As far as U.S. made goods being more expensive. I call bullshit. I own a few pairs of Texas made jeans I paid 30 dollars for. Icarry an american made dog food product that contains better ingredients than Purina and cost less per pound. It can be done if a person is willing to try. For Christmas I did shop at a local store for a big screen TV. I purchased an Olevia. It was about a hundred more for the equivalent tv in other brands, however I received a 5 year full warranty from the store with that price. If I move and drop the TV they will repair it...........
There are American made products out there for just about everything, you just have to look for them...which now days takes just a simple google search.....And takes less time than standing in a walmart 20 item or less line, with some schmuck that has a full shopping cart in front of you...................
Well, good for you taking a stand (and for the record, as a business owner, I do the same); but let's be honest... For every hardworking business owner like you and I, there are 25 deadbeats who will always go to wherever they can get their hands on the cheapest price. The worse the economy gets, and the more children the deadbeats have, the longer the lines at Walmart get, and the worse off we are economically as a country...
Good luck teaching "pride" and "value" to those kind of people...
 

reefraff

Active Member
Heck, I was going to buy the wife a Ford Fusion but found out they are built in Mexico. Looking at a fine American made car like a Volkswagen now LOL!
Another downside of imports besides shipping costs is turnaround time. Of course guano crazy Ross Perot was right when he warned about that giant sucking sound a generation ago. I think we need to rethink all these free trade agreements.
 

stdreb27

Active Member
This is just an idea.
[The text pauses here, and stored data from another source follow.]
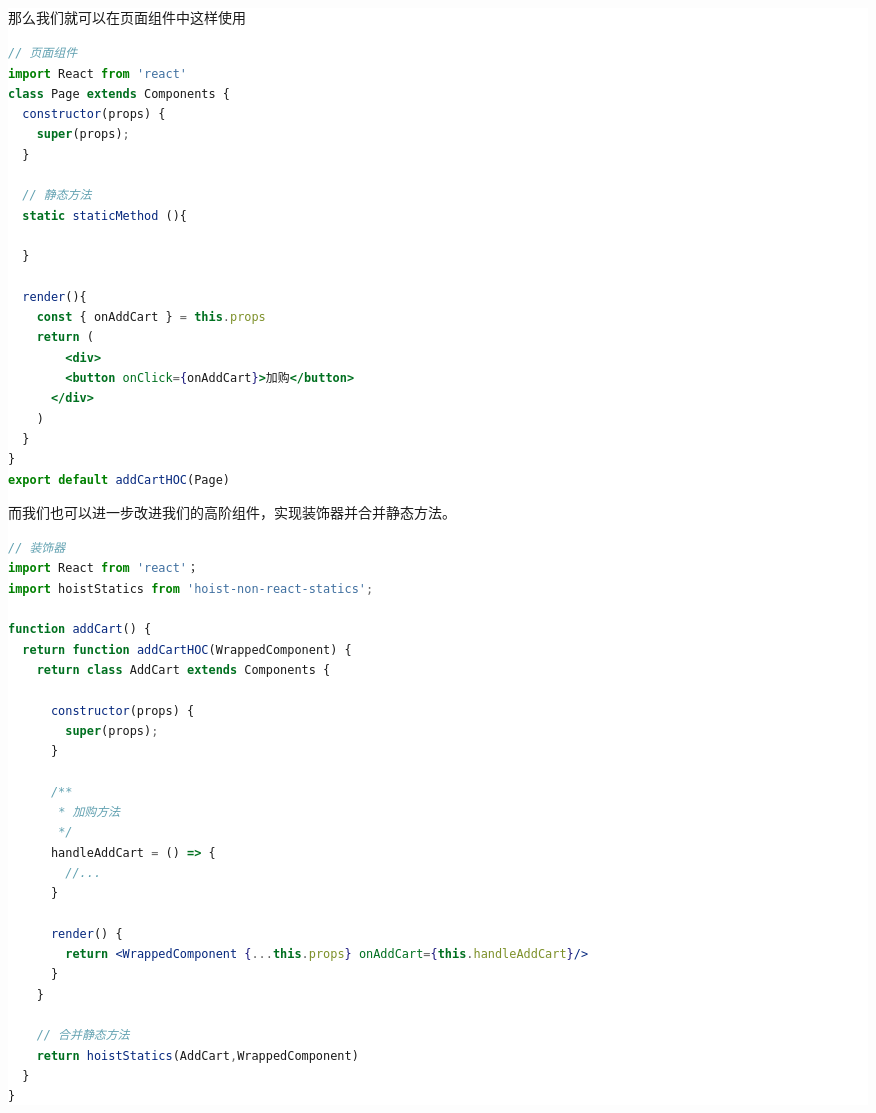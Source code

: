 那么我们就可以在页面组件中这样使用

```jsx
// 页面组件
import React from 'react'
class Page extends Components {
  constructor(props) {
    super(props);
  }
  
  // 静态方法
  static staticMethod (){
    
  }
  
  render(){
    const { onAddCart } = this.props
    return (
    	<div>
        <button onClick={onAddCart}>加购</button>
      </div>
    )
  }
}
export default addCartHOC(Page)
```

而我们也可以进一步改进我们的高阶组件，实现装饰器并合并静态方法。

```jsx
// 装饰器
import React from 'react'；
import hoistStatics from 'hoist-non-react-statics';

function addCart() {
  return function addCartHOC(WrappedComponent) {
    return class AddCart extends Components {

      constructor(props) {
        super(props);
      }

      /**
       * 加购方法
       */
      handleAddCart = () => {
        //...
      }

      render() {
        return <WrappedComponent {...this.props} onAddCart={this.handleAddCart}/>
      }
    }
    
    // 合并静态方法
    return hoistStatics(AddCart,WrappedComponent)
  }
}
```
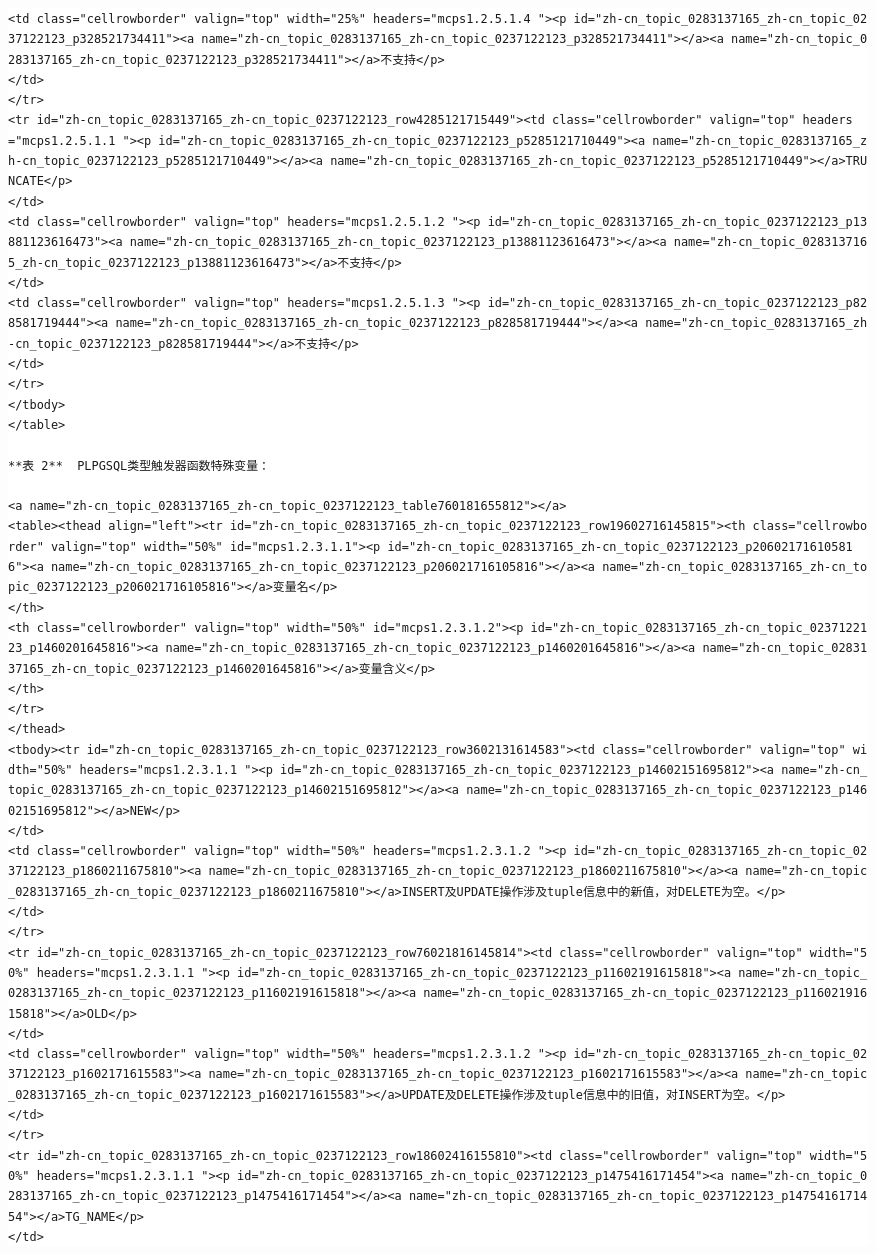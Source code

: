     <td class="cellrowborder" valign="top" width="25%" headers="mcps1.2.5.1.4 "><p id="zh-cn_topic_0283137165_zh-cn_topic_0237122123_p328521734411"><a name="zh-cn_topic_0283137165_zh-cn_topic_0237122123_p328521734411"></a><a name="zh-cn_topic_0283137165_zh-cn_topic_0237122123_p328521734411"></a>不支持</p>
    </td>
    </tr>
    <tr id="zh-cn_topic_0283137165_zh-cn_topic_0237122123_row4285121715449"><td class="cellrowborder" valign="top" headers="mcps1.2.5.1.1 "><p id="zh-cn_topic_0283137165_zh-cn_topic_0237122123_p5285121710449"><a name="zh-cn_topic_0283137165_zh-cn_topic_0237122123_p5285121710449"></a><a name="zh-cn_topic_0283137165_zh-cn_topic_0237122123_p5285121710449"></a>TRUNCATE</p>
    </td>
    <td class="cellrowborder" valign="top" headers="mcps1.2.5.1.2 "><p id="zh-cn_topic_0283137165_zh-cn_topic_0237122123_p13881123616473"><a name="zh-cn_topic_0283137165_zh-cn_topic_0237122123_p13881123616473"></a><a name="zh-cn_topic_0283137165_zh-cn_topic_0237122123_p13881123616473"></a>不支持</p>
    </td>
    <td class="cellrowborder" valign="top" headers="mcps1.2.5.1.3 "><p id="zh-cn_topic_0283137165_zh-cn_topic_0237122123_p828581719444"><a name="zh-cn_topic_0283137165_zh-cn_topic_0237122123_p828581719444"></a><a name="zh-cn_topic_0283137165_zh-cn_topic_0237122123_p828581719444"></a>不支持</p>
    </td>
    </tr>
    </tbody>
    </table>

    **表 2**  PLPGSQL类型触发器函数特殊变量：

    <a name="zh-cn_topic_0283137165_zh-cn_topic_0237122123_table760181655812"></a>
    <table><thead align="left"><tr id="zh-cn_topic_0283137165_zh-cn_topic_0237122123_row19602716145815"><th class="cellrowborder" valign="top" width="50%" id="mcps1.2.3.1.1"><p id="zh-cn_topic_0283137165_zh-cn_topic_0237122123_p206021716105816"><a name="zh-cn_topic_0283137165_zh-cn_topic_0237122123_p206021716105816"></a><a name="zh-cn_topic_0283137165_zh-cn_topic_0237122123_p206021716105816"></a>变量名</p>
    </th>
    <th class="cellrowborder" valign="top" width="50%" id="mcps1.2.3.1.2"><p id="zh-cn_topic_0283137165_zh-cn_topic_0237122123_p1460201645816"><a name="zh-cn_topic_0283137165_zh-cn_topic_0237122123_p1460201645816"></a><a name="zh-cn_topic_0283137165_zh-cn_topic_0237122123_p1460201645816"></a>变量含义</p>
    </th>
    </tr>
    </thead>
    <tbody><tr id="zh-cn_topic_0283137165_zh-cn_topic_0237122123_row3602131614583"><td class="cellrowborder" valign="top" width="50%" headers="mcps1.2.3.1.1 "><p id="zh-cn_topic_0283137165_zh-cn_topic_0237122123_p14602151695812"><a name="zh-cn_topic_0283137165_zh-cn_topic_0237122123_p14602151695812"></a><a name="zh-cn_topic_0283137165_zh-cn_topic_0237122123_p14602151695812"></a>NEW</p>
    </td>
    <td class="cellrowborder" valign="top" width="50%" headers="mcps1.2.3.1.2 "><p id="zh-cn_topic_0283137165_zh-cn_topic_0237122123_p1860211675810"><a name="zh-cn_topic_0283137165_zh-cn_topic_0237122123_p1860211675810"></a><a name="zh-cn_topic_0283137165_zh-cn_topic_0237122123_p1860211675810"></a>INSERT及UPDATE操作涉及tuple信息中的新值，对DELETE为空。</p>
    </td>
    </tr>
    <tr id="zh-cn_topic_0283137165_zh-cn_topic_0237122123_row76021816145814"><td class="cellrowborder" valign="top" width="50%" headers="mcps1.2.3.1.1 "><p id="zh-cn_topic_0283137165_zh-cn_topic_0237122123_p11602191615818"><a name="zh-cn_topic_0283137165_zh-cn_topic_0237122123_p11602191615818"></a><a name="zh-cn_topic_0283137165_zh-cn_topic_0237122123_p11602191615818"></a>OLD</p>
    </td>
    <td class="cellrowborder" valign="top" width="50%" headers="mcps1.2.3.1.2 "><p id="zh-cn_topic_0283137165_zh-cn_topic_0237122123_p1602171615583"><a name="zh-cn_topic_0283137165_zh-cn_topic_0237122123_p1602171615583"></a><a name="zh-cn_topic_0283137165_zh-cn_topic_0237122123_p1602171615583"></a>UPDATE及DELETE操作涉及tuple信息中的旧值，对INSERT为空。</p>
    </td>
    </tr>
    <tr id="zh-cn_topic_0283137165_zh-cn_topic_0237122123_row18602416155810"><td class="cellrowborder" valign="top" width="50%" headers="mcps1.2.3.1.1 "><p id="zh-cn_topic_0283137165_zh-cn_topic_0237122123_p1475416171454"><a name="zh-cn_topic_0283137165_zh-cn_topic_0237122123_p1475416171454"></a><a name="zh-cn_topic_0283137165_zh-cn_topic_0237122123_p1475416171454"></a>TG_NAME</p>
    </td>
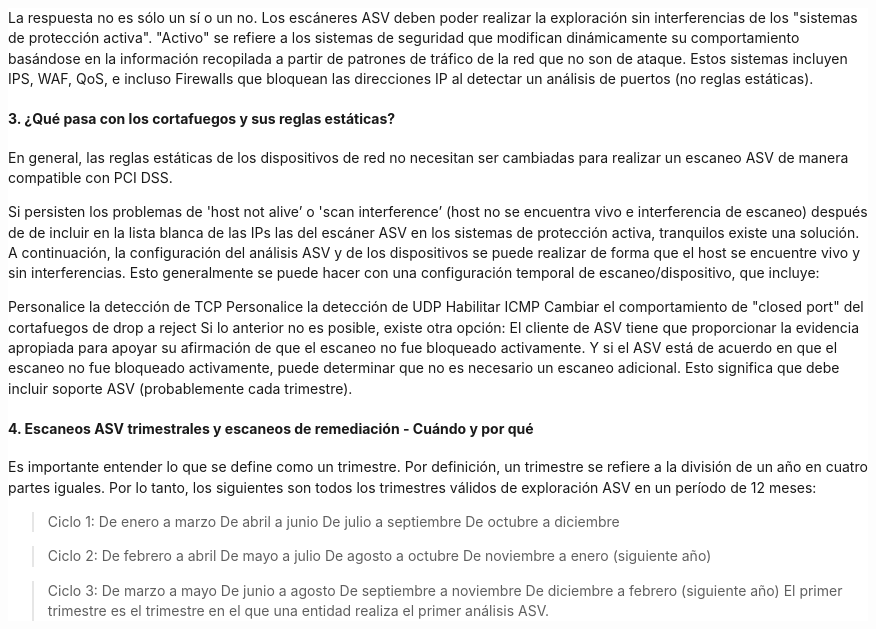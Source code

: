 La respuesta no es sólo un sí o un no.
Los escáneres ASV deben poder realizar la exploración sin interferencias de los "sistemas de protección activa". "Activo" se refiere a los sistemas de seguridad que modifican dinámicamente su comportamiento basándose en la información recopilada a partir de patrones de tráfico de la red que no son de ataque. Estos sistemas incluyen IPS, WAF, QoS, e incluso Firewalls que bloquean las direcciones IP al detectar un análisis de puertos (no reglas estáticas).

#### 3. ¿Qué pasa con los cortafuegos y sus reglas estáticas?
En general, las reglas estáticas de los dispositivos de red no necesitan ser cambiadas para realizar un escaneo ASV de manera compatible con PCI DSS.

Si persisten los problemas de 'host not alive’ o 'scan interference’ (host no se encuentra vivo e interferencia de escaneo) después de de incluir en la lista blanca de las IPs las del escáner ASV en los sistemas de protección activa, tranquilos existe una solución. A continuación, la configuración del análisis ASV y de los dispositivos se puede realizar de forma que el host se encuentre vivo y sin interferencias. Esto generalmente se puede hacer con una configuración temporal de escaneo/dispositivo, que incluye:

Personalice la detección de TCP
Personalice la detección de UDP
Habilitar ICMP
Cambiar el comportamiento de "closed port" del cortafuegos de drop a reject
Si lo anterior no es posible, existe otra opción: El cliente de ASV tiene que proporcionar la evidencia apropiada para apoyar su afirmación de que el escaneo no fue bloqueado activamente. Y si el ASV está de acuerdo en que el escaneo no fue bloqueado activamente, puede determinar que no es necesario un escaneo adicional. Esto significa que debe incluir soporte ASV (probablemente cada trimestre).

#### 4. Escaneos ASV trimestrales y escaneos de remediación - Cuándo y por qué
Es importante entender lo que se define como un trimestre. Por definición, un trimestre se refiere a la división de un año en cuatro partes iguales. Por lo tanto, los siguientes son todos los trimestres válidos de exploración ASV en un período de 12 meses:

 
>  Ciclo 1:
> De enero a marzo
> De abril a junio
> De julio a septiembre
> De octubre a diciembre
 
>  Ciclo 2:
> De febrero a abril
> De mayo a julio
> De agosto a octubre
> De noviembre a enero (siguiente año)
 
>  Ciclo 3:
> De marzo a mayo
> De junio a agosto
> De septiembre a noviembre
> De diciembre a febrero (siguiente año)
> El primer trimestre es el trimestre en el que una entidad realiza el primer análisis ASV.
But I think the train of logic is good.
You can go back, and figure out what the average factory line worker made during the industrial revolution. I've seen numbers all over the place, but factoring in inflation, averaging out about 4-5 different numbers from someone I'd consider somewhat reputable, targeting a low skill assembly line job, it's around 10,000 bucks a year. I'd be willing to bet you, if we could pay morons to work for 10,000 dollars a year assembling toasters, we'd have more made in the USA toasters.
Apply that to your life, when I was 10 I'd mow someone's lawn for 5 bucks. Today, I make more than 5 bucks an hour, if I had to trade off working and paying some kid 5 bucks to mow my lawn, I'd pay the kid 5 bucks. As a society, most of us aren't willing to build our own stuff for 10,000 bucks a year, so we pay some poor chap in china, Mexico or whatever, to build it for us. I don't necessarily see it as a failure in our society. But as a proof of the progress we've made economically on a whole.